Start of Block

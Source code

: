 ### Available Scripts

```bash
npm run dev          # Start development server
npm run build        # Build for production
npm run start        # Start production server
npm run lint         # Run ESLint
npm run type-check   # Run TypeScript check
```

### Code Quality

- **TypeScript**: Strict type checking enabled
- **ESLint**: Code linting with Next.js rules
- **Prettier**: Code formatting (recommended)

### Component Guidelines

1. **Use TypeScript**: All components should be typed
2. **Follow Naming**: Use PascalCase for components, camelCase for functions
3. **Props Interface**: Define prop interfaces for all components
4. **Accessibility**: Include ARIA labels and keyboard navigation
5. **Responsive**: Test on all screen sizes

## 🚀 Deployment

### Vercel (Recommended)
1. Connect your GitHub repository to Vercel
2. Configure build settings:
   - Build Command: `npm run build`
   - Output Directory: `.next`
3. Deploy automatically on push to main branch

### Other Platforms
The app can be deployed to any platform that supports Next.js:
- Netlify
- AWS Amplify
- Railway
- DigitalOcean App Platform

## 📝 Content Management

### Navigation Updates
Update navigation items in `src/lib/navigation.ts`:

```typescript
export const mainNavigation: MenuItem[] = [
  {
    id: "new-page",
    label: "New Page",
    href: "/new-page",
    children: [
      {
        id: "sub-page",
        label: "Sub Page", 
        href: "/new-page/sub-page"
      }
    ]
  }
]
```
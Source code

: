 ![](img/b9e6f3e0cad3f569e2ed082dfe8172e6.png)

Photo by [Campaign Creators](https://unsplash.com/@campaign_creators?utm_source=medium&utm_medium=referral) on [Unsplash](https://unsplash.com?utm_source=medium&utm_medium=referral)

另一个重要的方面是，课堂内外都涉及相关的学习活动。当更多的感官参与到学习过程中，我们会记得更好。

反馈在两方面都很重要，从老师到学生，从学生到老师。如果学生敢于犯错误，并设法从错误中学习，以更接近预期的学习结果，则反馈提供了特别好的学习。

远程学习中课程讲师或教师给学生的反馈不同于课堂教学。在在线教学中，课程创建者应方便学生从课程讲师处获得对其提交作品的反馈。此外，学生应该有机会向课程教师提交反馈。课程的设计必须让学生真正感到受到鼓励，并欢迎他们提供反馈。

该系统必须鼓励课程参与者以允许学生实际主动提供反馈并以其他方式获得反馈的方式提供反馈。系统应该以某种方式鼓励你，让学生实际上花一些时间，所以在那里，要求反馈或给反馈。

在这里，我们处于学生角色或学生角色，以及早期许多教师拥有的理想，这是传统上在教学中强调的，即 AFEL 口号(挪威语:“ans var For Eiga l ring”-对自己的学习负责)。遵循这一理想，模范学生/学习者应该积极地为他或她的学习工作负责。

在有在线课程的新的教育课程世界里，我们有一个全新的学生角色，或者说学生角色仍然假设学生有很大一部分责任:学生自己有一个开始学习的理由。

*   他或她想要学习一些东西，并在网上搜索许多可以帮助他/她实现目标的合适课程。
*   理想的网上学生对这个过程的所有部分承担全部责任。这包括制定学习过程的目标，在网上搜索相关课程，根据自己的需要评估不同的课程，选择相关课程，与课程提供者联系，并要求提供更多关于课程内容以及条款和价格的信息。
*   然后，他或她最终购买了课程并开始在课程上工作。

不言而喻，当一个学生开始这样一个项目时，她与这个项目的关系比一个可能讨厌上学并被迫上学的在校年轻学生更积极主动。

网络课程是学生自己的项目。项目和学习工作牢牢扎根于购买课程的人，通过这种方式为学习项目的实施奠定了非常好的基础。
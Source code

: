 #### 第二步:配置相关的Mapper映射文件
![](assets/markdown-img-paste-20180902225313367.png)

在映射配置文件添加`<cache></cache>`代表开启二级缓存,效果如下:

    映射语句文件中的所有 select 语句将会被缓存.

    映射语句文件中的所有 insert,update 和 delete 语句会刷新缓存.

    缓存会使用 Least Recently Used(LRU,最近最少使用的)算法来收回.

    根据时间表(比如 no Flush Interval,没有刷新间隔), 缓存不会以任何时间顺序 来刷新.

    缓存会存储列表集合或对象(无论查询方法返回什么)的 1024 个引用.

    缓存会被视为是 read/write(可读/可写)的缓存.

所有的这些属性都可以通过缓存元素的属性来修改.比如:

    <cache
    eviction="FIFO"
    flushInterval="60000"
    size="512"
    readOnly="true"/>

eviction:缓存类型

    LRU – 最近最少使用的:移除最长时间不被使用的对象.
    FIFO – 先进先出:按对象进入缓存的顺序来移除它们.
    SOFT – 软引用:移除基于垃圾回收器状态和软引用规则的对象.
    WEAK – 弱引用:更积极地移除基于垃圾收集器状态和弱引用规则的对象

End of Block

__Instructions to follow__:
Return the data in full, with each line kept exactly as it is.

__Solved problem__:
Source code

: ### Available Scripts

```bash
npm run dev          # Start development server
npm run build        # Build for production
npm run start        # Start production server
npm run lint         # Run ESLint
npm run type-check   # Run TypeScript check
```

### Code Quality

- **TypeScript**: Strict type checking enabled
- **ESLint**: Code linting with Next.js rules
- **Prettier**: Code formatting (recommended)

### Component Guidelines

1. **Use TypeScript**: All components should be typed
2. **Follow Naming**: Use PascalCase for components, camelCase for functions
3. **Props Interface**: Define prop interfaces for all components
4. **Accessibility**: Include ARIA labels and keyboard navigation
5. **Responsive**: Test on all screen sizes

## 🚀 Deployment

### Vercel (Recommended)
1. Connect your GitHub repository to Vercel
2. Configure build settings:
   - Build Command: `npm run build`
   - Output Directory: `.next`
3. Deploy automatically on push to main branch

### Other Platforms
The app can be deployed to any platform that supports Next.js:
- Netlify
- AWS Amplify
- Railway
- DigitalOcean App Platform

## 📝 Content Management

### Navigation Updates
Update navigation items in `src/lib/navigation.ts`:

```typescript
export const mainNavigation: MenuItem[] = [
  {
    id: "new-page",
    label: "New Page",
    href: "/new-page",
    children: [
      {
        id: "sub-page",
        label: "Sub Page", 
        href: "/new-page/sub-page"
      }
    ]
  }
]
```
Source code

: ![](img/b9e6f3e0cad3f569e2ed082dfe8172e6.png)

Photo by [Campaign Creators](https://unsplash.com/@campaign_creators?utm_source=medium&utm_medium=referral) on [Unsplash](https://unsplash.com?utm_source=medium&utm_medium=referral)

另一个重要的方面是，课堂内外都涉及相关的学习活动。当更多的感官参与到学习过程中，我们会记得更好。

反馈在两方面都很重要，从老师到学生，从学生到老师。如果学生敢于犯错误，并设法从错误中学习，以更接近预期的学习结果，则反馈提供了特别好的学习。

远程学习中课程讲师或教师给学生的反馈不同于课堂教学。在在线教学中，课程创建者应方便学生从课程讲师处获得对其提交作品的反馈。此外，学生应该有机会向课程教师提交反馈。课程的设计必须让学生真正感到受到鼓励，并欢迎他们提供反馈。

该系统必须鼓励课程参与者以允许学生实际主动提供反馈并以其他方式获得反馈的方式提供反馈。系统应该以某种方式鼓励你，让学生实际上花一些时间，所以在那里，要求反馈或给反馈。

在这里，我们处于学生角色或学生角色，以及早期许多教师拥有的理想，这是传统上在教学中强调的，即 AFEL 口号(挪威语:“ans var For Eiga l ring”-对自己的学习负责)。遵循这一理想，模范学生/学习者应该积极地为他或她的学习工作负责。

在有在线课程的新的教育课程世界里，我们有一个全新的学生角色，或者说学生角色仍然假设学生有很大一部分责任:学生自己有一个开始学习的理由。

*   他或她想要学习一些东西，并在网上搜索许多可以帮助他/她实现目标的合适课程。
*   理想的网上学生对这个过程的所有部分承担全部责任。这包括制定学习过程的目标，在网上搜索相关课程，根据自己的需要评估不同的课程，选择相关课程，与课程提供者联系，并要求提供更多关于课程内容以及条款和价格的信息。
*   然后，他或她最终购买了课程并开始在课程上工作。

不言而喻，当一个学生开始这样一个项目时，她与这个项目的关系比一个可能讨厌上学并被迫上学的在校年轻学生更积极主动。

网络课程是学生自己的项目。项目和学习工作牢牢扎根于购买课程的人，通过这种方式为学习项目的实施奠定了非常好的基础。
Source code

: #### 第二步:配置相关的Mapper映射文件
![](assets/markdown-img-paste-20180902225313367.png)

在映射配置文件添加`<cache></cache>`代表开启二级缓存,效果如下:

    映射语句文件中的所有 select 语句将会被缓存.

    映射语句文件中的所有 insert,update 和 delete 语句会刷新缓存.

    缓存会使用 Least Recently Used(LRU,最近最少使用的)算法来收回.

    根据时间表(比如 no Flush Interval,没有刷新间隔), 缓存不会以任何时间顺序 来刷新.

    缓存会存储列表集合或对象(无论查询方法返回什么)的 1024 个引用.

    缓存会被视为是 read/write(可读/可写)的缓存.

所有的这些属性都可以通过缓存元素的属性来修改.比如:

    <cache
    eviction="FIFO"
    flushInterval="60000"
    size="512"
    readOnly="true"/>

eviction:缓存类型

    LRU – 最近最少使用的:移除最长时间不被使用的对象.
    FIFO – 先进先出:按对象进入缓存的顺序来移除它们.
    SOFT – 软引用:移除基于垃圾回收器状态和软引用规则的对象.
    WEAK – 弱引用:更积极地移除基于垃圾收集器状态和弱引用规则的对象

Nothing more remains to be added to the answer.